I'm losing it.
Member
Join Date: Aug 2004
Posts: 135
When they say that alcoholics take hostages, they aren't kidding. Funny thing is, I'm holding myself hostage in my own d*mn mind because I still worry about him. My head knows that all the worrying in the world won't do a thing, but my heart doesn't always want to listen.
Its so hard, but you're doing great!! Hopefully now that you have emailed him he will respect your wishes and leave you alone. I admire your strenght!
Flipped, glad to hear you sent the message. Maybe you'll never have to follow up on it, but here's what I suggest. Start keeping a log.
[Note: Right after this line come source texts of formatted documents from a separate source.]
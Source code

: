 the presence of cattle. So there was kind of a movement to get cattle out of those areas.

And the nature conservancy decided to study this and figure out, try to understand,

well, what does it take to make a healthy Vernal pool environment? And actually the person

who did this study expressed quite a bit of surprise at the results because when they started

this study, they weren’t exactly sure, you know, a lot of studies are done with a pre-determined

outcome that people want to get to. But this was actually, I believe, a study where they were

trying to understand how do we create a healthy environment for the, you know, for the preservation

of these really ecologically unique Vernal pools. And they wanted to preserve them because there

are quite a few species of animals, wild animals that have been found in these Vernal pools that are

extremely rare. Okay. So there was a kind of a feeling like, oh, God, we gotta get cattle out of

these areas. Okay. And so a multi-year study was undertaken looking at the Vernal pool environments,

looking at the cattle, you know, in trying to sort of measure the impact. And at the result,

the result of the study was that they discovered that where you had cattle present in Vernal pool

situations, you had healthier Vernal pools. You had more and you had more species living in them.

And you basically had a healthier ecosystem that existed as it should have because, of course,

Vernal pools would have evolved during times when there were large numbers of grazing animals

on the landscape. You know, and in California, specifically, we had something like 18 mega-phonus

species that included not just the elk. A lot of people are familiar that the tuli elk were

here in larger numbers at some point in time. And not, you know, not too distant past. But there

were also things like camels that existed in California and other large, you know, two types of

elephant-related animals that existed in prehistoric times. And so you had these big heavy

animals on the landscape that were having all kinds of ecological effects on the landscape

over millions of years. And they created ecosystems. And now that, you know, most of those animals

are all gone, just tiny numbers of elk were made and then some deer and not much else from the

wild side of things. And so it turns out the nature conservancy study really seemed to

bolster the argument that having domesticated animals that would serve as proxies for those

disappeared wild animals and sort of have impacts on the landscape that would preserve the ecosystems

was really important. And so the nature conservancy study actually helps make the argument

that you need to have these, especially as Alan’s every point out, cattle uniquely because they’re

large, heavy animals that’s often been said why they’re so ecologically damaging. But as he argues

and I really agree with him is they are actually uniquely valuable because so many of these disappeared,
Here's one from the Stalking Resource Center: Stalking Behavior Log. Print out a few of those pages and just start keeping track of each email, call, suspicious incident, etc. Sometimes a pattern emerges and it becomes much easier for the police or the court to see what's going on. The firmer you are about not responding and about documenting and following up on this behavior the more likely you will eventually be able to stop it.
Member
Join Date: Dec 2014
Location: Ayer, MA
Posts: 87
Flipped, I went through the same exact thing. several times. More than several times. Enough times to for me to hate myself for falling for it again. Mine went so far as to sabotage a budding relationship I had with someone new, who I like a lot. But he didn't want to have anything more to do with me because of what my alcoholic did and said to him. It sucks so bad. I am so sorry.